The presentation will entail the use of hot pink, numbered cards – something that ordinarily makes me cringe while I grin and bear the humiliation of knowing I am just a walking coat hangar, a mute salesman, a piece of clothing needing to be sold. But my nightmares of Vanna White pageantry vanish away when our producer offers that we liken it to 1940 Haute Couture. To aid in our perception of that reality, he kindly orders multiples bottles of champagne after double checking that we are all of age. These are the moments in which drinking would aid a much needed false sense of empowerment. I’ve been told PCP is like that.
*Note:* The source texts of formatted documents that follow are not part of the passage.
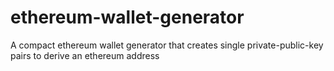 # ethereum-wallet-generator
A compact ethereum wallet generator that creates single private-public-key pairs to derive an ethereum address
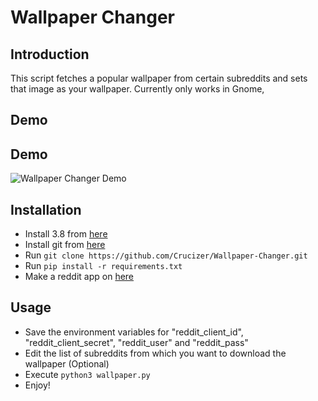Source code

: # Wallpaper Changer

## Introduction
This script fetches a popular wallpaper from certain subreddits and sets that image as your wallpaper. Currently only works in Gnome,

## Demo

## Demo
![Wallpaper Changer Demo](demo.gif)

## Installation
* Install 3.8 from [here](https://www.python.org/downloads/release/python-382/)
* Install git from [here](https://git-scm.com/downloads)
* Run `git clone https://github.com/Crucizer/Wallpaper-Changer.git`
* Run `pip install -r requirements.txt`
* Make a reddit app on [here](https://www.reddit.com/prefs/apps/)

## Usage
* Save the environment variables for "reddit_client_id", "reddit_client_secret", "reddit_user" and "reddit_pass"
* Edit the list of subreddits from which you want to download the wallpaper (Optional)
* Execute `python3 wallpaper.py`
* Enjoy!
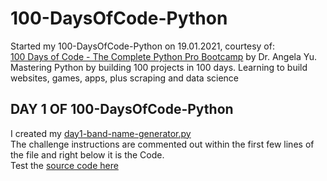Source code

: # 100-DaysOfCode-Python
Started my 100-DaysOfCode-Python on 19.01.2021, courtesy of: </br> [100 Days of Code - The Complete Python Pro Bootcamp](https://www.udemy.com/course/100-days-of-code/) by Dr. Angela Yu.
Mastering Python by building 100 projects in 100 days. Learning to build websites, games, apps, plus scraping and data science

## DAY 1 OF 100-DaysOfCode-Python
I created  my [day1-band-name-generator.py](https://github.com/Teresia-Kirungo/100-DaysOfCode-Python/blob/main/day1-band-name-generator.py) <br>
The challenge instructions are commented out within the first few lines of the file and right below it is the Code.<br>
Test the [source code here](https://repl.it/@terrykirungo/band-name-generator-start#main.py)
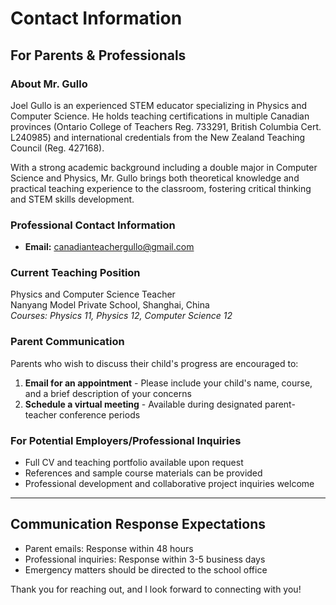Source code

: # Contact Information


## For Parents & Professionals

### About Mr. Gullo
Joel Gullo is an experienced STEM educator specializing in Physics and Computer Science. He holds teaching certifications in multiple Canadian provinces (Ontario College of Teachers Reg. 733291, British Columbia Cert. L240985) and international credentials from the New Zealand Teaching Council (Reg. 427168).

With a strong academic background including a double major in Computer Science and Physics, Mr. Gullo brings both theoretical knowledge and practical teaching experience to the classroom, fostering critical thinking and STEM skills development.

### Professional Contact Information
- **Email:** canadianteachergullo@gmail.com

### Current Teaching Position
Physics and Computer Science Teacher  
Nanyang Model Private School, Shanghai, China  
*Courses: Physics 11, Physics 12, Computer Science 12*

### Parent Communication
Parents who wish to discuss their child's progress are encouraged to:

1. **Email for an appointment** - Please include your child's name, course, and a brief description of your concerns
2. **Schedule a virtual meeting** - Available during designated parent-teacher conference periods

### For Potential Employers/Professional Inquiries
- Full CV and teaching portfolio available upon request
- References and sample course materials can be provided
- Professional development and collaborative project inquiries welcome

---

## Communication Response Expectations

- Parent emails: Response within 48 hours
- Professional inquiries: Response within 3-5 business days
- Emergency matters should be directed to the school office

Thank you for reaching out, and I look forward to connecting with you!
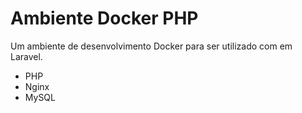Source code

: # Ambiente Docker PHP

Um ambiente de desenvolvimento Docker para ser utilizado com em Laravel.

- PHP
- Nginx
- MySQL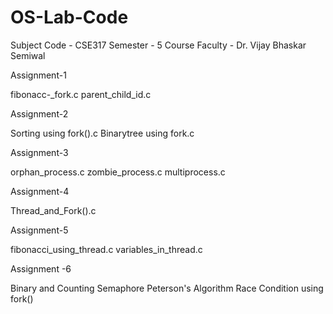 # OS-Lab-Code
Subject Code - CSE317
Semester - 5
Course Faculty - Dr. Vijay Bhaskar Semiwal

Assignment-1

fibonacc-_fork.c
parent_child_id.c


Assignment-2

Sorting using fork().c
Binarytree using fork.c


Assignment-3

orphan_process.c
zombie_process.c
multiprocess.c


Assignment-4

Thread_and_Fork().c


Assignment-5

fibonacci_using_thread.c
variables_in_thread.c


Assignment -6

Binary and Counting Semaphore
Peterson's Algorithm
Race Condition using fork()
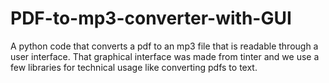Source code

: # PDF-to-mp3-converter-with-GUI
A python code that converts a pdf to an mp3 file that is readable through a user interface. That graphical interface was made from tinter and we use a few libraries for technical usage like converting pdfs to text. 
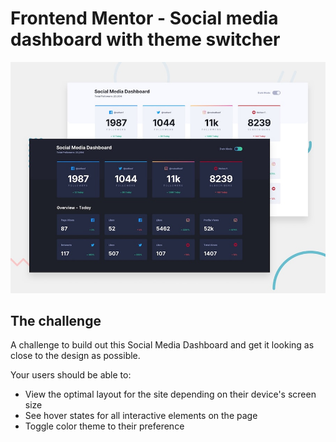 # Frontend Mentor - Social media dashboard with theme switcher

![Design preview for the Social media dashboard with theme switcher coding challenge](./design/desktop-preview.jpg)



## The challenge

A challenge to build out this Social Media Dashboard and get it looking as close to the design as possible.

Your users should be able to:

- View the optimal layout for the site depending on their device's screen size
- See hover states for all interactive elements on the page
- Toggle color theme to their preference

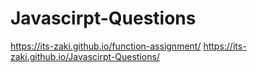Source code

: # Javascirpt-Questions
https://its-zaki.github.io/function-assignment/
https://its-zaki.github.io/Javascirpt-Questions/
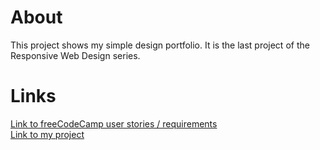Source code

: # About
This project shows my simple design portfolio. It is the last project of the Responsive Web Design series.

# Links
[Link to freeCodeCamp user stories / requirements](https://www.freecodecamp.org/learn/responsive-web-design/responsive-web-design-projects/build-a-personal-portfolio-webpage)\
[Link to my project](https://codepen.io/Aiglelevant/pen/MWozWvP)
There’s plenty to laugh about backstage while I sit on the booze trodden floor hoping that hepatitis doesn’t craw up my shorts and into my bloodstream. One girl looks like she’s trying to light a cigarette lodged in her purchased cleavage. At one point the aforementioned producer – who I am quite fond of because he looks like David Bowie wearing tight metallic gray pants – mistakes a bottle of hairspray for a refreshing facial moisturizer. He is unfazed by the potential clogged pores or any social embarrassment, stating that it will better set his bronzer. His voice trails away, still talking about drag queens.
I get my makeup done by a man wearing a lot of foundation himself. This makes me nervous because I know my face will befall the same overdone fate; my smile lines and forehead wrinkles left to make prominent marks in the added layer of cakey garbage. Makeup snow angels. I don’t have a mirror but I know I will look roughly five years older and just a shade or two more orange by the time he’s done with me. He has scars peaking through his button up shirt – also covered with foundation. I want to ask him about it but I figure someone who is concerned enough to try to mask them probably doesn’t want to know that I haven’t been fooled.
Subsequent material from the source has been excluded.